2010-06-03 17:34:34東:もうライダー能力も要らないし、バイクもいらない、という可塑性というか、ラディカルさが最大限に増幅された想像力が、ゼロ年代最後の仮面ライダーディケイドという作品です。
2010-06-03 17:37:06東:ディケイドという作品は、動ポモなんかで言ったような、前提が全てデータベース化されて、要素に分解された云々みたいな話を全て逆手にとって、どう物語を構築するかということにとても自覚的に考え、大衆的想像力として成功している非常に稀有な例です。
2010-06-03 17:41:41東:ストーリーの解説をすると、一人のライダーが過去の平成ライダーシリーズ10年分の世界を巡るんだけど、それらの世界はオリジナルのものとは違う、というとても二次創作的な話です。またディケイドではカードを使って変身するんですが、これもデパート文化を思わせるある種のパロディですよね。
2010-06-03 17:47:45東:ディケイドのすごさっていうのは、10年間「子供達に正義と夢を与え続けてきたライダー達」を、カードにぶちこんで、カードで戦うことでそれらの全てが相対化されてフラットなものになってしまっている、みたいなところにすごさがある。敵もカードの中にデータ化されたライダーを使って戦うしね。
2010-06-03 17:56:02東:大塚英志が「物語消費論」の中で、ビックリマンチョコの背景にはそれらの断片を統御する大きな物語が機能していると指摘しましたが、ディケイドのカードは、断片が断片のまま、物語が失効し、データベースでしかないたということになっています。

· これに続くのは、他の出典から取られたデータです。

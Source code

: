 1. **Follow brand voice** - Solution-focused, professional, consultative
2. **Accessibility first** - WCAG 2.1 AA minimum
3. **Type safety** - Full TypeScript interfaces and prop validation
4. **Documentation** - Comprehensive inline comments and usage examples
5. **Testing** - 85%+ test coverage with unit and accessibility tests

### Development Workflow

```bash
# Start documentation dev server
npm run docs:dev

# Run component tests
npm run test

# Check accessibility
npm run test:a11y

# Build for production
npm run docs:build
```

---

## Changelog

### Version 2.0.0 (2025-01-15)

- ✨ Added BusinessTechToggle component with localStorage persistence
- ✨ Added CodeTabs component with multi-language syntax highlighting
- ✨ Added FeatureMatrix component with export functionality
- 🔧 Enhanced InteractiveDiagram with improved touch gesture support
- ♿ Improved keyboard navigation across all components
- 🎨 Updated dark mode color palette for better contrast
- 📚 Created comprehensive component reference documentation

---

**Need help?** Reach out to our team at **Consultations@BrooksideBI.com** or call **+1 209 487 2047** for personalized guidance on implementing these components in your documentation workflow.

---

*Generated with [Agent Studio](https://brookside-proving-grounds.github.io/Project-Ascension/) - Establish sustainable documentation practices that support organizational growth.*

2010-06-03 17:59:52今日の東浩紀の授業で丸山眞男がでてきたのは驚き。東「近代とは全ての人が個人として自立されることが要請され、一方ではかけがえのない個人を謳い他方では交換可能な個人というパラドックスを抱える。そこから生じる不安につけこむのがファシズム。お前ら俺について来い(キリッ、ということ」
2010-06-04 00:44:59東「丸山の講演会『日本ファシズムの思想と運動』では日本の小ブルジョワは2つの層に別れると言っている。それは<亜インテリ>と<インテリ>である。前者は地主・学校の教員・商店経営者・地主などでこちらはファシズムに向かい、後者は教授・学生・知識人などでこっちは共産主義へ向かった。」